Postoperative pain control was superior in the ESPB compared to the PCB at 4 and 6 hours postoperatively, with a prolonged latency to the initial demand for rescue analgesia and significantly lower total morphine consumption within the first 24 hours. Consistent with our findings, Marrone et al. (11) reported that incorporating the LESPB into the SESPB significantly enhanced the quality of anesthesia for hip procedures compared to using a combination of PENG and SESPB. This approach proved effective for hip surgery by mitigating the risks associated with neuraxial or general anesthesia, and it provided postoperative analgesia for up to 48 hours without the need for opioids.

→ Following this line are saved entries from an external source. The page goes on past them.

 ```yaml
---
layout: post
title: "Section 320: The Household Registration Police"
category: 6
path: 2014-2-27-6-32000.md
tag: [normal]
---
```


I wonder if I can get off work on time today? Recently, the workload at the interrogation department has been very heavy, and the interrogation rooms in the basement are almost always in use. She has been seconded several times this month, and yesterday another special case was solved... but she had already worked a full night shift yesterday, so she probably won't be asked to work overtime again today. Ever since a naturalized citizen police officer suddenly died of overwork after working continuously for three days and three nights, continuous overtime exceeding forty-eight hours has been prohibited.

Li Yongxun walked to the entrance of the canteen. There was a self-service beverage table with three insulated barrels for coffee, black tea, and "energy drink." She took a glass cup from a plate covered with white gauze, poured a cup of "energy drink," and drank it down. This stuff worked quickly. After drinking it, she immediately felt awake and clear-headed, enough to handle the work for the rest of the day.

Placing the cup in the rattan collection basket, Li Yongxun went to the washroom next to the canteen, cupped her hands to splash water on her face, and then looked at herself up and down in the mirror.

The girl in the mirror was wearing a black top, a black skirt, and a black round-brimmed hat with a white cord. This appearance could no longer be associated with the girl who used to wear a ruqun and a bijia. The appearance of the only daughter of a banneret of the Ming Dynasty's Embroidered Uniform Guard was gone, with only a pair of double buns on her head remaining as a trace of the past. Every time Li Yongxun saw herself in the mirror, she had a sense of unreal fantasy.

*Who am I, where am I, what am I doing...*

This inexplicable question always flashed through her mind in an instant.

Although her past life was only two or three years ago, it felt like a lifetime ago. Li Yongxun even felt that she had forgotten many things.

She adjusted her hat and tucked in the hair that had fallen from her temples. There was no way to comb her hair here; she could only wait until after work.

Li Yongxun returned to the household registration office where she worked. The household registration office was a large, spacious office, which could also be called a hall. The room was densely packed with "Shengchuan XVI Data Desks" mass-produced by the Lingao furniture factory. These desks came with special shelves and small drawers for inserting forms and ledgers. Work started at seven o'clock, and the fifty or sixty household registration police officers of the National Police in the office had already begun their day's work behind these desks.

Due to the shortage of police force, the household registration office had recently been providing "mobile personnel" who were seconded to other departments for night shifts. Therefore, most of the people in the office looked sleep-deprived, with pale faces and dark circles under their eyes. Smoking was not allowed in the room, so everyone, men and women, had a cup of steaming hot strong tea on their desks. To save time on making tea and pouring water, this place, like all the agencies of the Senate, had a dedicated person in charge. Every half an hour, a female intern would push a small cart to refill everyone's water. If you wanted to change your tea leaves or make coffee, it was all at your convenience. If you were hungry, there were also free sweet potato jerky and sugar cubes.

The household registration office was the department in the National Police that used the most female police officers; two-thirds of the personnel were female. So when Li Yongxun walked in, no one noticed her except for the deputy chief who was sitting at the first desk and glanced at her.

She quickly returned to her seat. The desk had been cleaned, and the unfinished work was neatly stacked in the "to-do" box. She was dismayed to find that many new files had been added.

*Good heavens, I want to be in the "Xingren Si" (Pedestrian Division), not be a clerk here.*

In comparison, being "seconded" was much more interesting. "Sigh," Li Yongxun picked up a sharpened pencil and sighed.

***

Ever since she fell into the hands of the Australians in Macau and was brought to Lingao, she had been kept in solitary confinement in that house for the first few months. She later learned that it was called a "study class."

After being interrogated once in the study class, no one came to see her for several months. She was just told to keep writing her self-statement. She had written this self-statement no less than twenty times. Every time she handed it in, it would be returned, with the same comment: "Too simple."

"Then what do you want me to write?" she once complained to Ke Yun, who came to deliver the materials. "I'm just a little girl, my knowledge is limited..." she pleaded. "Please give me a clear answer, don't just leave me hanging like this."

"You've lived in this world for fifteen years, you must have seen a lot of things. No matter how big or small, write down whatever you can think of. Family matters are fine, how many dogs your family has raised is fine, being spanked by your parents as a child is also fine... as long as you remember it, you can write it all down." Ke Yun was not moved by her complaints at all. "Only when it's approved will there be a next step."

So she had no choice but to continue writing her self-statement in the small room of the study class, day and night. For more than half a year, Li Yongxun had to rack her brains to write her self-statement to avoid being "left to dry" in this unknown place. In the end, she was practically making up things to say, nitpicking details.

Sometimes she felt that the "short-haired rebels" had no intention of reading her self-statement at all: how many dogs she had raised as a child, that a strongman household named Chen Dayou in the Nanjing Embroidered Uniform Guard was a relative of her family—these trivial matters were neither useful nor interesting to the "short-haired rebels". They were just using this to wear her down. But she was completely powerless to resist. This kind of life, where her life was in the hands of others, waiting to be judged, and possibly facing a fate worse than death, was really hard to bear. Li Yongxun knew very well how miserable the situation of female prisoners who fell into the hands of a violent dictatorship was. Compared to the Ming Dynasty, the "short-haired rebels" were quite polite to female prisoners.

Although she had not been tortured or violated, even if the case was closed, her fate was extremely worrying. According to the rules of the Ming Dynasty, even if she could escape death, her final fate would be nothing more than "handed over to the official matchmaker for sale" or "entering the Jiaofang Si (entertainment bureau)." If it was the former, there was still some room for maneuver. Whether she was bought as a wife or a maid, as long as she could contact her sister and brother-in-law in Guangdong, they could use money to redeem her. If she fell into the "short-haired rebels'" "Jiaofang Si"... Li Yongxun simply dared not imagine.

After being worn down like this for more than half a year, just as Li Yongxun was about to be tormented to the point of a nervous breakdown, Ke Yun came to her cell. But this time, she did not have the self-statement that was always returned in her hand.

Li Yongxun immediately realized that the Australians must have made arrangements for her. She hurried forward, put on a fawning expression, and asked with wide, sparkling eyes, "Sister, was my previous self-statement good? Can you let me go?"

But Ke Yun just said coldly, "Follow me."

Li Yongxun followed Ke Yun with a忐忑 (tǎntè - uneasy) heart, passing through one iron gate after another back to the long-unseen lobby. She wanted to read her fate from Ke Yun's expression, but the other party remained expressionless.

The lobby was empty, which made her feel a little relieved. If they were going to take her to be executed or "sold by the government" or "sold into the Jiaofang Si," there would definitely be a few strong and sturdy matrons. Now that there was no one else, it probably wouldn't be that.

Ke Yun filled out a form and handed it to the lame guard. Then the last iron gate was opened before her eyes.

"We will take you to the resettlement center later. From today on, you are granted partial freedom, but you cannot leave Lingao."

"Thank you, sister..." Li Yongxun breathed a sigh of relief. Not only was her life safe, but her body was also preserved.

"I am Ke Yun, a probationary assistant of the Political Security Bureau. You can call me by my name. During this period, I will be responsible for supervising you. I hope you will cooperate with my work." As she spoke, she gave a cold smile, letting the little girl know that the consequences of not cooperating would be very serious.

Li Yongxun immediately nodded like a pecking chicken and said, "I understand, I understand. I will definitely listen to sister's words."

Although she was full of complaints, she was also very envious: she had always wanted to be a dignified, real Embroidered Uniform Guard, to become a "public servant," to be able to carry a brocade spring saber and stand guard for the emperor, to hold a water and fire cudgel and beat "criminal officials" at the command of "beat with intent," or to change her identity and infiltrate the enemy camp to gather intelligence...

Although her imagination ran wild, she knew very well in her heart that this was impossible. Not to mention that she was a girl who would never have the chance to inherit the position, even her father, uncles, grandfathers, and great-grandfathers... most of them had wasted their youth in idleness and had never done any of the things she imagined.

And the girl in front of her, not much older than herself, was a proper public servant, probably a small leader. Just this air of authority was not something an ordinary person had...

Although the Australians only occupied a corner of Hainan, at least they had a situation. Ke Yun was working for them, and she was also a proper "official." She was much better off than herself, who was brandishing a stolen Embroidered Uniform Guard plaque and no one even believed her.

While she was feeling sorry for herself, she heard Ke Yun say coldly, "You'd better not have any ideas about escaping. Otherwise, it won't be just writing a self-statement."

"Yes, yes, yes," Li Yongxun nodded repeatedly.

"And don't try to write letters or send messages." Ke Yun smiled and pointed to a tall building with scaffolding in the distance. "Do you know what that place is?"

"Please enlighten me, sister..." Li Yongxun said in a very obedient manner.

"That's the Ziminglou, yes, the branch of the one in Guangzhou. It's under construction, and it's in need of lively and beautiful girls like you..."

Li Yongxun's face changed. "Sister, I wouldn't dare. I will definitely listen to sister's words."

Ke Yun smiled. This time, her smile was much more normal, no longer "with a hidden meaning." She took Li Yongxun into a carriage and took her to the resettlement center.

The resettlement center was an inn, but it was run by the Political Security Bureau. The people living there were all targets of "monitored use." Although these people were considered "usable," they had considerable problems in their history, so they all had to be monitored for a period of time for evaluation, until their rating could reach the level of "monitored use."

Abotaleb et al. (27) reported that in pediatric LL surgeries, US-guided LESPB provided better postoperative pain management compared to the caudal block. Fu et al. (31) agreed with our findings and stated that in lumbar spinal surgeries, the ESPB demonstrated diminished VAS scores and total opioid consumption, as well as an extended duration before the initial need for analgesia compared to the control. Additionally, Zelenty et al. (32) investigated the utility of US-guided ESPB for postoperative pain management in thoracolumbar spinal fusion surgeries. Their findings indicated enhanced pain relief and decreased opioid intake within the initial 24 hours in the ESPB group.

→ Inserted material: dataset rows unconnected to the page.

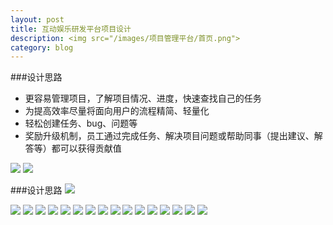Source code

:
 ```yaml
---
layout: post
title: 互动娱乐研发平台项目设计
description: <img src="/images/项目管理平台/首页.png">
category: blog
---
```

###设计思路
<ul>
<li>更容易管理项目，了解项目情况、进度，快速查找自己的任务</li>
<li>为提高效率尽量将面向用户的流程精简、轻量化</li>
<li>轻松创建任务、bug、问题等</li>
<li>奖励升级机制，员工通过完成任务、解决项目问题或帮助同事（提出建议、解答等）都可以获得贡献值</li>
</ul>

<img src="/images/项目管理平台/项目流程.png">

<img src="/images/项目管理平台/工作流程.png">

###设计思路
<img src="/images/项目管理平台/管理平台.png">

<img src="/images/项目管理平台/首页.png">

<img src="/images/项目管理平台/新建项目.png">

<img src="/images/项目管理平台/项目详情.png">

<img src="/images/项目管理平台/设置项目.png">

<img src="/images/项目管理平台/添加待办.png">

<img src="/images/项目管理平台/活动预告.png">

<img src="/images/项目管理平台/鼠标在待办项上.png">

<img src="/images/项目管理平台/项目数据视图.png">

<img src="/images/项目管理平台/日程.png">

<img src="/images/项目管理平台/新建日程.png">

<img src="/images/项目管理平台/选择项目的日程.png">

<img src="/images/项目管理平台/Everything.png">

<img src="/images/项目管理平台/动态.png">

<img src="/images/项目管理平台/全部人员.png">

<img src="/images/项目管理平台/个人.png">

<img src="/images/项目管理平台/编辑个人资料.png">

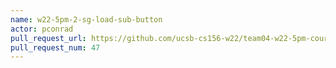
 ```yaml
---
name: w22-5pm-2-sg-load-sub-button
actor: pconrad
pull_request_url: https://github.com/ucsb-cs156-w22/team04-w22-5pm-courses/pull/47
pull_request_num: 47
---
```

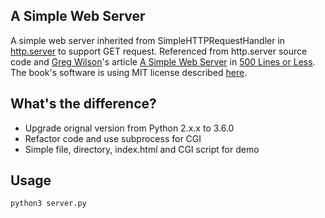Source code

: ## A Simple Web Server
A simple web server inherited from SimpleHTTPRequestHandler in [http.server](https://docs.python.org/3.6/library/http.server.html#module-http.server) to support GET request. Referenced from http.server source code and [Greg Wilson](https://twitter.com/gvwilson)'s article [A Simple Web Server](http://aosabook.org/en/500L/a-simple-web-server.html) in [500 Lines or Less](https://github.com/aosabook/500lines). The book's software is using MIT license described [here](https://github.com/aosabook/500lines/blob/master/LICENSE.md).

## What's the difference?
- Upgrade orignal version from Python 2.x.x to 3.6.0
- Refactor code and use subprocess for CGI
- Simple file, directory, index.html and CGI script for demo

## Usage
``` sh
python3 server.py
```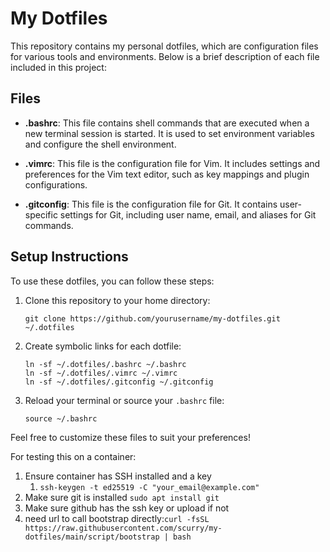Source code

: # My Dotfiles

This repository contains my personal dotfiles, which are configuration files for various tools and environments. Below is a brief description of each file included in this project:

## Files

- **.bashrc**: This file contains shell commands that are executed when a new terminal session is started. It is used to set environment variables and configure the shell environment.

- **.vimrc**: This file is the configuration file for Vim. It includes settings and preferences for the Vim text editor, such as key mappings and plugin configurations.

- **.gitconfig**: This file is the configuration file for Git. It contains user-specific settings for Git, including user name, email, and aliases for Git commands.

## Setup Instructions

To use these dotfiles, you can follow these steps:

1. Clone this repository to your home directory:
   ```
   git clone https://github.com/yourusername/my-dotfiles.git ~/.dotfiles
   ```

2. Create symbolic links for each dotfile:
   ```
   ln -sf ~/.dotfiles/.bashrc ~/.bashrc
   ln -sf ~/.dotfiles/.vimrc ~/.vimrc
   ln -sf ~/.dotfiles/.gitconfig ~/.gitconfig
   ```

3. Reload your terminal or source your `.bashrc` file:
   ```
   source ~/.bashrc
   ```

Feel free to customize these files to suit your preferences!


For testing this on a container:

1. Ensure container has SSH installed and a key
   1. `ssh-keygen -t ed25519 -C "your_email@example.com"`
1. Make sure git is installed `sudo apt install git`
1. Make sure github has the ssh key or upload if not
1. need url to call bootstrap directly:`curl -fsSL https://raw.githubusercontent.com/scurry/my-dotfiles/main/script/bootstrap | bash`

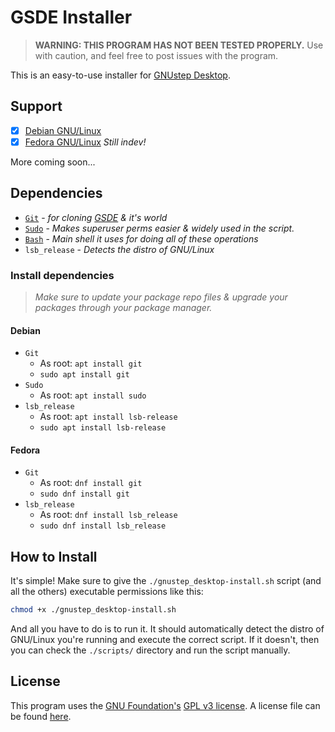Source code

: # GSDE Installer

> **WARNING: THIS PROGRAM HAS NOT BEEN TESTED PROPERLY.** Use with caution, and feel free to post issues with the program.

This is an easy-to-use installer for [GNUstep Desktop](https://github.com/onflapp/gs-desktop).

## Support

- [x] [Debian GNU/Linux](https://debian.org/)
- [x] [Fedora GNU/Linux](https://fedoraproject.org/) *Still indev!*

More coming soon...

## Dependencies

- [`Git`](https://www.git-scm.com/) - *for cloning [GSDE](https://github.com/onflapp/gs-desktop/) & it's world*
- [`Sudo`](https://www.sudo.ws/) - *Makes superuser perms easier & widely used in the script.*
- [`Bash`](https://www.gnu.org/software/bash/) - *Main shell it uses for doing all of these operations*
- `lsb_release` - *Detects the distro of GNU/Linux*

### Install dependencies

> *Make sure to update your package repo files & upgrade your packages through your package manager.*

#### Debian

- `Git`
  - As root: `apt install git`
  - `sudo apt install git`
- `Sudo`
  - As root: `apt install sudo`
- `lsb_release`
  - As root: `apt install lsb-release`
  - `sudo apt install lsb-release`

#### Fedora

- `Git`
  - As root: `dnf install git`
  - `sudo dnf install git`
- `lsb_release`
  - As root: `dnf install lsb_release`
  - `sudo dnf install lsb_release`

## How to Install

It's simple! Make sure to give the `./gnustep_desktop-install.sh` script (and all the others) executable permissions like this:

```bash
chmod +x ./gnustep_desktop-install.sh
```

And all you have to do is to run it. It should automatically detect the distro of GNU/Linux you're running and execute the correct script. If it doesn't, then you can check the `./scripts/` directory and run the script manually.

## License

This program uses the [GNU Foundation's](https://gnu.org/) [GPL v3 license](https://gnu.org/licenses/gpl-3.0.en.html). A license file can be found [here](./LICENSE.md).
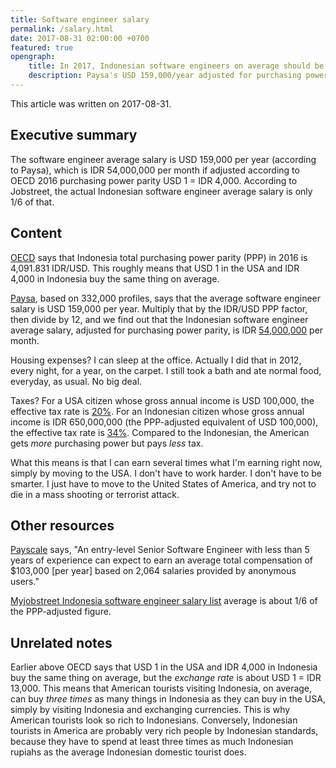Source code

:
 ```yaml
---
title: Software engineer salary
permalink: /salary.html
date: 2017-08-31 02:00:00 +0700
featured: true
opengraph:
    title: In 2017, Indonesian software engineers on average should be paid IDR 54,000,000/month, but they are only paid 1/6 of it
    description: Paysa's USD 159,000/year adjusted for purchasing power parity according to OECD 2016 data (about USD 1 = IDR 4,000).
---
```


This article was written on 2017-08-31.

## Executive summary

The software engineer average salary is USD 159,000 per year (according to Paysa),
which is IDR 54,000,000 per month if adjusted according to OECD 2016 purchasing power parity USD 1 = IDR 4,000.
According to Jobstreet,
the actual Indonesian software engineer average salary is only 1/6 of that.

## Content

[OECD](https://data.oecd.org/conversion/purchasing-power-parities-ppp.htm) says that
Indonesia total purchasing power parity (PPP) in 2016 is 4,091.831 IDR/USD.
This roughly means that USD 1 in the USA and IDR 4,000 in Indonesia buy the same thing on average.

[Paysa](https://www.paysa.com/salaries/software-engineer--t), based on 332,000 profiles,
says that the average software engineer salary is USD 159,000 per year.
Multiply that by the IDR/USD PPP factor, then divide by 12, and we find out that
the Indonesian software engineer average salary, adjusted for purchasing power parity,
is IDR [54,000,000](https://www.google.co.jp/search?q=159000*4091.831%2F12) per month.

Housing expenses?
I can sleep at the office.
Actually I did that in 2012, every night, for a year, on the carpet.
I still took a bath and ate normal food, everyday, as usual.
No big deal.

Taxes?
For a USA citizen whose gross annual income is USD 100,000, the effective tax rate is
[20%](https://en.wikipedia.org/wiki/Income_tax_in_the_United_States#Effective_income_tax_rates).
For an Indonesian citizen whose gross annual income is IDR 650,000,000 (the PPP-adjusted equivalent of USD 100,000),
the effective tax rate is
[34%](http://solfina-pph21.azurewebsites.net/solfina_pph21_kalkulator.aspx).
Compared to the Indonesian,
the American gets *more* purchasing power but pays *less* tax.

What this means is that I can earn several times what I'm earning right now,
simply by moving to the USA.
I don't have to work harder.
I don't have to be smarter.
I just have to move to the United States of America,
and try not to die in a mass shooting or terrorist attack.

## Other resources

[Payscale](http://www.payscale.com/research/US/Job=Senior_Software_Engineer/Salary) says,
"An entry-level Senior Software Engineer with less than 5 years of experience can expect
to earn an average total compensation of $103,000 [per year] based on 2,064 salaries provided by anonymous users."

[Myjobstreet Indonesia software engineer salary list](https://myjobstreet.jobstreet.co.id/career-enhancer/basic-salary-report.php?param=software%20engineer%7C%7Cid%7C%7Cid&site=id)
average is about 1/6 of the PPP-adjusted figure.

## Unrelated notes

Earlier above OECD says that USD 1 in the USA and IDR 4,000 in Indonesia buy the same thing on average,
but the *exchange rate* is about USD 1 = IDR 13,000.
This means that American tourists visiting Indonesia, on average,
can buy *three times* as many things in Indonesia as they can buy in the USA,
simply by visiting Indonesia and exchanging currencies.
This is why American tourists look so rich to Indonesians.
Conversely, Indonesian tourists in America are probably very rich people by Indonesian standards,
because they have to spend at least three times as much Indonesian rupiahs as the average Indonesian domestic tourist does.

Furthermore, Gani̇dagli et al. (33) showed that in comparison to the femoral-sciatic approach, the PCB-sciatic technique for arthroscopic surgeries provided superior anesthesia and better analgesia. However, Canakci et al. (34) reported that the PCB provides a longer duration before the initial requirement for analgesia and results in lower opioid consumption compared to SA in total knee arthroplasty surgery.
Ilfeld et al. (35) discovered that both continuous posterior lumbar plexus blocks and continuous femoral nerve blocks effectively alleviate pain in adults after hip arthroplasties. In a related study, Marino et al. (36) reported that continuous lumbar plexus and femoral blocks decrease the requirement for opioid analgesics post-surgery. The safety profile of both approaches was similar, with a comparable incidence of side effects (bradycardia, hypotension, PONV, hematoma, or LAST). Fu et al. (31) agreed with our results and demonstrated that ESPB diminished the incidence of PONV compared to the control.
The research is limited by the small sample size, single-center settings, and short-term follow-up (24 hours). Additionally, the open-label design restricted our study as it may introduce bias. The study did not evaluate the impact of different interventions on functional outcomes, such as range of motion or strength. We recommend that ESPB be considered a preferred RA technique, given it demonstrated a higher incidence of success, enhanced intraoperative hemodynamic stability, superior postoperative analgesia, and diminished opioid requirements. Further research must explore the long-term outcomes and cost-effectiveness of these approaches. Future research should also consider assessing the efficacy of LS-ESPB in diverse surgical populations, including patients with different comorbidities and surgical procedures, as well as in ambulatory or fast-track surgical programs.
5.1. Conclusions
The LS-ESPB is a more effective analgesic approach than the PCB-SNB combination in unilateral LL surgeries. It has a higher incidence of success, more stable hemodynamics, better analgesia, elevated patient satisfaction, and comparable side effects.